Plain-text document sources:
--------------------------------------------------
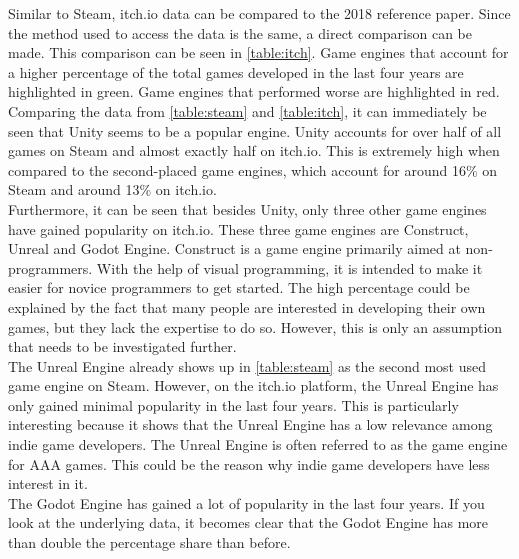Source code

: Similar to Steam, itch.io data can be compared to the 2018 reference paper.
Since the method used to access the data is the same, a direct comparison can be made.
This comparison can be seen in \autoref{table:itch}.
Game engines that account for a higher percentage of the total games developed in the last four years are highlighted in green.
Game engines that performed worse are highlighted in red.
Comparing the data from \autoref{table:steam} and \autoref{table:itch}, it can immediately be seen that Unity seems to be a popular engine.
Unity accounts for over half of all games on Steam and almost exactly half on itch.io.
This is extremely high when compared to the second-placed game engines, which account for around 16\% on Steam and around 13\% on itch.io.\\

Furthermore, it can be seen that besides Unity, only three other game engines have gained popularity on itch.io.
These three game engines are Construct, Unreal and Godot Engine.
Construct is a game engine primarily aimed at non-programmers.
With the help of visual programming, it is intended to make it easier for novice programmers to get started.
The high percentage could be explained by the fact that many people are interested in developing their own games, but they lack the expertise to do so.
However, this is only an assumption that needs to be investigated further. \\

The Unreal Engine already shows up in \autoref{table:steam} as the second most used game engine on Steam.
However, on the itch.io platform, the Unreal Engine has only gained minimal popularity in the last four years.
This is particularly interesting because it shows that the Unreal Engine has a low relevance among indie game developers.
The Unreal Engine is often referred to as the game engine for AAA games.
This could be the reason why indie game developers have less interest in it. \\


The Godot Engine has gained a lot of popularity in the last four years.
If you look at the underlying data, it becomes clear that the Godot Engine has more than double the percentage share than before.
--------------------------------------------------
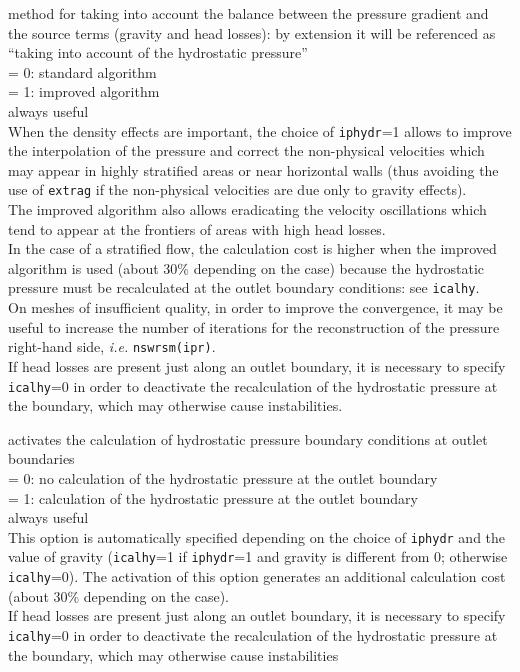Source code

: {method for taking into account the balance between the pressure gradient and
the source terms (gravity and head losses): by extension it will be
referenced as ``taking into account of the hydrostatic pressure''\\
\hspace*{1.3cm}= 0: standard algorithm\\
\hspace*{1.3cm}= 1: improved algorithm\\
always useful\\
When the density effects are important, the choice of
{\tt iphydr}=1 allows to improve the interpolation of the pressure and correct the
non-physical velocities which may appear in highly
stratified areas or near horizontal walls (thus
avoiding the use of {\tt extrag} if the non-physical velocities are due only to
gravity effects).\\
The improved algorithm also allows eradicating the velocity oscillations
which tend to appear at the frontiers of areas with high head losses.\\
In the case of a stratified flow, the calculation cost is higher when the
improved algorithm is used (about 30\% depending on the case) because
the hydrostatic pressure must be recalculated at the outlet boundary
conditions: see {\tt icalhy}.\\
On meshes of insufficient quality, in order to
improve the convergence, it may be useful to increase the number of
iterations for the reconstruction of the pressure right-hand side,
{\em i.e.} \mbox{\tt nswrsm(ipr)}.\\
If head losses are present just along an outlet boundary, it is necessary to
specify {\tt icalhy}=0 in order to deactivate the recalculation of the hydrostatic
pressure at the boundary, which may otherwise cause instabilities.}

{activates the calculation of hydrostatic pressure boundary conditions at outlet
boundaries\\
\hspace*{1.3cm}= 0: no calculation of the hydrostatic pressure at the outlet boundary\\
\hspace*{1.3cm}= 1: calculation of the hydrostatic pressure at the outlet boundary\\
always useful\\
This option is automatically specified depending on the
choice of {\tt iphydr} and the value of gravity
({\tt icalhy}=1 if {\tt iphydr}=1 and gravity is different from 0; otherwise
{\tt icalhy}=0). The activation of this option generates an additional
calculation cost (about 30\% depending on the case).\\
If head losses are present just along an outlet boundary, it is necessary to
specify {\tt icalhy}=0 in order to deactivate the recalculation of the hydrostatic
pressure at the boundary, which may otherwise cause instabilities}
--------------------------------------------------
- [Required work] Given the records above, return exactly the lines starting at the line containing "However, this is" and ending at the line containing "If you look", including both.

- [Worked solution]
However, this is only an assumption that needs to be investigated further. \\

The Unreal Engine already shows up in \autoref{table:steam} as the second most used game engine on Steam.
However, on the itch.io platform, the Unreal Engine has only gained minimal popularity in the last four years.
This is particularly interesting because it shows that the Unreal Engine has a low relevance among indie game developers.
The Unreal Engine is often referred to as the game engine for AAA games.
This could be the reason why indie game developers have less interest in it. \\


The Godot Engine has gained a lot of popularity in the last four years.
If you look at the underlying data, it becomes clear that the Godot Engine has more than double the percentage share than before.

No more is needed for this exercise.